The Saturday evening crowd was getting a first look at the newly constructed St. Francis Auditorium, a wonder in the new Art Gallery of the Museum of New Mexico that echoed the structural achievement of the mission church at Acoma Pueblo, and even tossed an elbow at the nearby St. Francis Cathedral for early-20th century Santa Fe grandeur.
The museum had just begun allowing artists to show their work unencumbered by the sensibilities of curators and juries, adding a populist beauty to the new auditorium.
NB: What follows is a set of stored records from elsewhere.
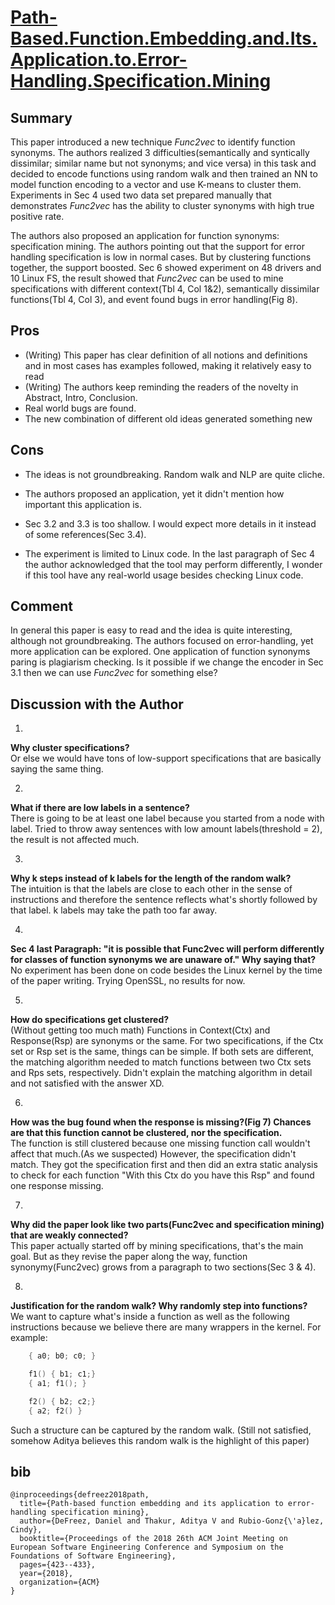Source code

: # [Path-Based.Function.Embedding.and.Its.Application.to.Error-Handling.Specification.Mining](https://web.cs.ucdavis.edu/~rubio/includes/fse18.pdf)

## Summary
This paper introduced a new technique _Func2vec_ to identify function synonyms. 
The authors realized 3 difficulties(semantically and syntically dissimilar; similar name but not synonyms; and vice versa) in this task and decided to encode functions using random walk and then trained an NN to model function encoding to a vector and use K-means to cluster them. 
Experiments in Sec 4 used two data set prepared manually that demonstrates _Func2vec_ has the ability to cluster synonyms with high true positive rate.

The authors also proposed an application for function synonyms: specification mining. 
The authors pointing out that the support for error handling specification is low in normal cases. 
But by clustering functions together, the support boosted. 
Sec 6 showed experiment on 48 drivers and 10 Linux FS, the result showed that _Func2vec_ can be used to mine specifications with different context(Tbl 4, Col 1&2), semantically dissimilar functions(Tbl 4, Col 3), and event found bugs in error handling(Fig 8).

## Pros

- (Writing) This paper has clear definition of all notions and definitions and in most cases has examples followed, making it relatively easy to read
- (Writing) The authors keep reminding the readers of the novelty in Abstract, Intro, Conclusion.
- Real world bugs are found.
- The new combination of different old ideas generated something new

## Cons
- The ideas is not groundbreaking. Random walk and NLP are quite cliche. 

- The authors proposed an application, yet it didn't mention how important this application is.
- Sec 3.2 and 3.3 is too shallow. I would expect more details in it instead of some references(Sec 3.4).
- The experiment is limited to Linux code. In the last paragraph of Sec 4 the author acknowledged that the tool may perform differently, I wonder if this tool have any real-world usage besides checking Linux code.

## Comment
In general this paper is easy to read and the idea is quite interesting, although not groundbreaking. 
The authors focused on error-handling, yet more application can be explored. 
One application of function synonyms paring is plagiarism checking. 
Is it possible if we change the encoder in Sec 3.1 then we can use _Func2vec_ for something else? 

## Discussion with the Author
1. 
**Why cluster specifications?**  
Or else we would have tons of low-support specifications that are basically saying the same thing.

2. 
**What if there are low labels in a sentence?**  
There is going to be at least one label because you started from a node with label. 
Tried to throw away sentences with low amount labels(threshold = 2), the result is not affected much.

3. 
**Why k steps instead of k labels for the length of the random walk?**  
The intuition is that the labels are close to each other in the sense of instructions and therefore the sentence reflects what's shortly followed by that label. 
k labels may take the path too far away.

4. 
**Sec 4 last Paragraph: "it is possible that Func2vec will perform differently for classes of function synonyms we are unaware   of." Why saying that?**  
No experiment has been done on code besides the Linux kernel by the time of the paper writing. 
Trying OpenSSL, no results for now.

5. 
**How do specifications get clustered?**  
(Without getting too much math)  Functions in Context(Ctx) and Response(Rsp) are synonyms or the same. 
For two specifications, if the Ctx set or Rsp set is the same, things can be simple. 
If both sets are different, the matching algorithm needed to match functions between two Ctx sets and Rps sets, respectively. 
Didn't explain the matching algorithm in detail and not satisfied with the answer XD.

6. 
**How was the bug found when the response is missing?(Fig 7) Chances are that this function cannot be clustered, nor the   specification.**  
The function is still clustered because one missing function call wouldn't affect that much.(As we suspected) However, the specification didn't match. 
They got the specification first and then did an extra static analysis to check for each function "With this Ctx do you have this Rsp" and found one response missing.
 
7. 
**Why did the paper look like two parts(Func2vec and specification mining) that are weakly connected?**  
This paper actually started off by mining specifications, that's the main goal. 
But as they revise the paper along the way, function synonymy(Func2vec) grows from a paragraph to two sections(Sec 3 & 4). 


8. 
**Justification for the random walk? Why randomly step into functions?**  
We want to capture what's inside a function as well as the following instructions because we believe there are many wrappers in the kernel. 
For example:
```c
    { a0; b0; c0; }

    f1() { b1; c1;}
    { a1; f1(); }  

    f2() { b2; c2;}
    { a2; f2() }
```
Such a structure can be captured by the random walk.
(Still not satisfied, somehow Aditya believes this random walk is the highlight of this paper)

## bib
```
@inproceedings{defreez2018path,
  title={Path-based function embedding and its application to error-handling specification mining},
  author={DeFreez, Daniel and Thakur, Aditya V and Rubio-Gonz{\'a}lez, Cindy},
  booktitle={Proceedings of the 2018 26th ACM Joint Meeting on European Software Engineering Conference and Symposium on the Foundations of Software Engineering},
  pages={423--433},
  year={2018},
  organization={ACM}
}
```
With New Mexico not yet six years a state and the nation mired in World War I, the assembled sang "The Battle Hymn of the Republic."
It was Nov. 25, 1917.
And now, a century later, nearly to the day, the New Mexico Museum of Art is on the verge of a growth spurt. Not only has it refreshed the historic space after a months-long closure, but it's also taking on a satellite facility a few blocks away.
Mary Kershaw has recounted many times to friends and colleagues the story of "discovering" the Halpin Building. In September, the public finally heard it, too.
The structure stands on the corner of Montezuma and Guadalupe streets, a mere stone's throw from the Jean Cocteau Cinema and the future home of the New Mexico School for the Arts. Emblazoned with the work of muralist Gilbert Guzman on one side, the building is an ode to two of Santa Fe's many eras; the marriage of the old and the modern.
"This space said to me, 'Mary, you might think I'm collective storage, but I'm a contemporary art space,'" Kershaw told a roomful of Santa Feans during a recent presentation in the run-up to the museum's centennial celebrations on Saturday. "I did not disagree."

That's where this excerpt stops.